All of the data, word for word and free of pictures, is the expected result.
EXERCISE INPUTS Block Start
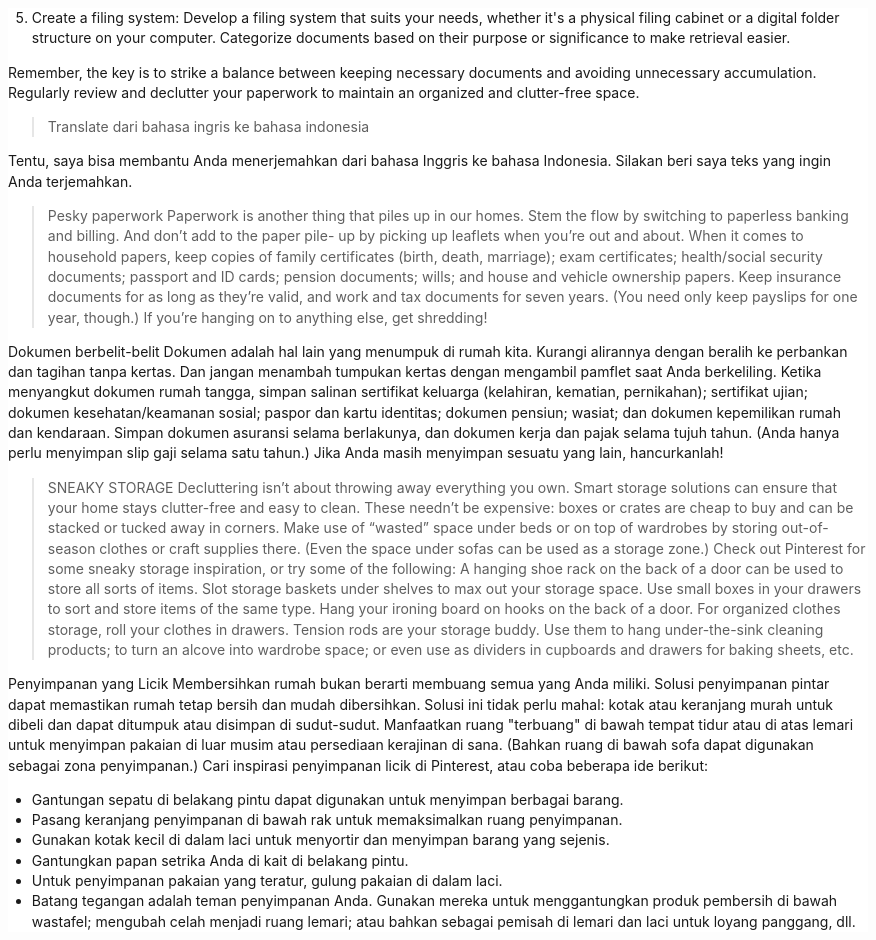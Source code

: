 5.  Create a filing system: Develop a filing system that suits your needs, whether it's a physical filing cabinet or a digital folder structure on your computer. Categorize documents based on their purpose or significance to make retrieval easier.
    

Remember, the key is to strike a balance between keeping necessary documents and avoiding unnecessary accumulation. Regularly review and declutter your paperwork to maintain an organized and clutter-free space.

> Translate dari bahasa ingris ke bahasa indonesia

Tentu, saya bisa membantu Anda menerjemahkan dari bahasa Inggris ke bahasa Indonesia. Silakan beri saya teks yang ingin Anda terjemahkan.

> Pesky paperwork Paperwork is another thing that piles up in our homes. Stem the flow by switching to paperless banking and billing. And don’t add to the paper pile- up by picking up leaflets when you’re out and about. When it comes to household papers, keep copies of family certificates (birth, death, marriage); exam certificates; health/social security documents; passport and ID cards; pension documents; wills; and house and vehicle ownership papers. Keep insurance documents for as long as they’re valid, and work and tax documents for seven years. (You need only keep payslips for one year, though.) If you’re hanging on to anything else, get shredding!

Dokumen berbelit-belit Dokumen adalah hal lain yang menumpuk di rumah kita. Kurangi alirannya dengan beralih ke perbankan dan tagihan tanpa kertas. Dan jangan menambah tumpukan kertas dengan mengambil pamflet saat Anda berkeliling. Ketika menyangkut dokumen rumah tangga, simpan salinan sertifikat keluarga (kelahiran, kematian, pernikahan); sertifikat ujian; dokumen kesehatan/keamanan sosial; paspor dan kartu identitas; dokumen pensiun; wasiat; dan dokumen kepemilikan rumah dan kendaraan. Simpan dokumen asuransi selama berlakunya, dan dokumen kerja dan pajak selama tujuh tahun. (Anda hanya perlu menyimpan slip gaji selama satu tahun.) Jika Anda masih menyimpan sesuatu yang lain, hancurkanlah!

> SNEAKY STORAGE Decluttering isn’t about throwing away everything you own. Smart storage solutions can ensure that your home stays clutter-free and easy to clean. These needn’t be expensive: boxes or crates are cheap to buy and can be stacked or tucked away in corners. Make use of “wasted” space under beds or on top of wardrobes by storing out-of-season clothes or craft supplies there. (Even the space under sofas can be used as a storage zone.) Check out Pinterest for some sneaky storage inspiration, or try some of the following: A hanging shoe rack on the back of a door can be used to store all sorts of items. Slot storage baskets under shelves to max out your storage space. Use small boxes in your drawers to sort and store items of the same type. Hang your ironing board on hooks on the back of a door. For organized clothes storage, roll your clothes in drawers. Tension rods are your storage buddy. Use them to hang under-the-sink cleaning products; to turn an alcove into wardrobe space; or even use as dividers in cupboards and drawers for baking sheets, etc.

Penyimpanan yang Licik Membersihkan rumah bukan berarti membuang semua yang Anda miliki. Solusi penyimpanan pintar dapat memastikan rumah tetap bersih dan mudah dibersihkan. Solusi ini tidak perlu mahal: kotak atau keranjang murah untuk dibeli dan dapat ditumpuk atau disimpan di sudut-sudut. Manfaatkan ruang "terbuang" di bawah tempat tidur atau di atas lemari untuk menyimpan pakaian di luar musim atau persediaan kerajinan di sana. (Bahkan ruang di bawah sofa dapat digunakan sebagai zona penyimpanan.) Cari inspirasi penyimpanan licik di Pinterest, atau coba beberapa ide berikut:

*   Gantungan sepatu di belakang pintu dapat digunakan untuk menyimpan berbagai barang.
*   Pasang keranjang penyimpanan di bawah rak untuk memaksimalkan ruang penyimpanan.
*   Gunakan kotak kecil di dalam laci untuk menyortir dan menyimpan barang yang sejenis.
*   Gantungkan papan setrika Anda di kait di belakang pintu.
*   Untuk penyimpanan pakaian yang teratur, gulung pakaian di dalam laci.
*   Batang tegangan adalah teman penyimpanan Anda. Gunakan mereka untuk menggantungkan produk pembersih di bawah wastafel; mengubah celah menjadi ruang lemari; atau bahkan sebagai pemisah di lemari dan laci untuk loyang panggang, dll.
EXERCISE INPUTS Block End
• **RESULT FOR THIS TASK**
Source code

: 5.  Create a filing system: Develop a filing system that suits your needs, whether it's a physical filing cabinet or a digital folder structure on your computer. Categorize documents based on their purpose or significance to make retrieval easier.
    

Remember, the key is to strike a balance between keeping necessary documents and avoiding unnecessary accumulation. Regularly review and declutter your paperwork to maintain an organized and clutter-free space.

> Translate dari bahasa ingris ke bahasa indonesia

Tentu, saya bisa membantu Anda menerjemahkan dari bahasa Inggris ke bahasa Indonesia. Silakan beri saya teks yang ingin Anda terjemahkan.

> Pesky paperwork Paperwork is another thing that piles up in our homes. Stem the flow by switching to paperless banking and billing. And don’t add to the paper pile- up by picking up leaflets when you’re out and about. When it comes to household papers, keep copies of family certificates (birth, death, marriage); exam certificates; health/social security documents; passport and ID cards; pension documents; wills; and house and vehicle ownership papers. Keep insurance documents for as long as they’re valid, and work and tax documents for seven years. (You need only keep payslips for one year, though.) If you’re hanging on to anything else, get shredding!

Dokumen berbelit-belit Dokumen adalah hal lain yang menumpuk di rumah kita. Kurangi alirannya dengan beralih ke perbankan dan tagihan tanpa kertas. Dan jangan menambah tumpukan kertas dengan mengambil pamflet saat Anda berkeliling. Ketika menyangkut dokumen rumah tangga, simpan salinan sertifikat keluarga (kelahiran, kematian, pernikahan); sertifikat ujian; dokumen kesehatan/keamanan sosial; paspor dan kartu identitas; dokumen pensiun; wasiat; dan dokumen kepemilikan rumah dan kendaraan. Simpan dokumen asuransi selama berlakunya, dan dokumen kerja dan pajak selama tujuh tahun. (Anda hanya perlu menyimpan slip gaji selama satu tahun.) Jika Anda masih menyimpan sesuatu yang lain, hancurkanlah!

> SNEAKY STORAGE Decluttering isn’t about throwing away everything you own. Smart storage solutions can ensure that your home stays clutter-free and easy to clean. These needn’t be expensive: boxes or crates are cheap to buy and can be stacked or tucked away in corners. Make use of “wasted” space under beds or on top of wardrobes by storing out-of-season clothes or craft supplies there. (Even the space under sofas can be used as a storage zone.) Check out Pinterest for some sneaky storage inspiration, or try some of the following: A hanging shoe rack on the back of a door can be used to store all sorts of items. Slot storage baskets under shelves to max out your storage space. Use small boxes in your drawers to sort and store items of the same type. Hang your ironing board on hooks on the back of a door. For organized clothes storage, roll your clothes in drawers. Tension rods are your storage buddy. Use them to hang under-the-sink cleaning products; to turn an alcove into wardrobe space; or even use as dividers in cupboards and drawers for baking sheets, etc.

Penyimpanan yang Licik Membersihkan rumah bukan berarti membuang semua yang Anda miliki. Solusi penyimpanan pintar dapat memastikan rumah tetap bersih dan mudah dibersihkan. Solusi ini tidak perlu mahal: kotak atau keranjang murah untuk dibeli dan dapat ditumpuk atau disimpan di sudut-sudut. Manfaatkan ruang "terbuang" di bawah tempat tidur atau di atas lemari untuk menyimpan pakaian di luar musim atau persediaan kerajinan di sana. (Bahkan ruang di bawah sofa dapat digunakan sebagai zona penyimpanan.) Cari inspirasi penyimpanan licik di Pinterest, atau coba beberapa ide berikut:

*   Gantungan sepatu di belakang pintu dapat digunakan untuk menyimpan berbagai barang.
*   Pasang keranjang penyimpanan di bawah rak untuk memaksimalkan ruang penyimpanan.
*   Gunakan kotak kecil di dalam laci untuk menyortir dan menyimpan barang yang sejenis.
*   Gantungkan papan setrika Anda di kait di belakang pintu.
*   Untuk penyimpanan pakaian yang teratur, gulung pakaian di dalam laci.
*   Batang tegangan adalah teman penyimpanan Anda. Gunakan mereka untuk menggantungkan produk pembersih di bawah wastafel; mengubah celah menjadi ruang lemari; atau bahkan sebagai pemisah di lemari dan laci untuk loyang panggang, dll.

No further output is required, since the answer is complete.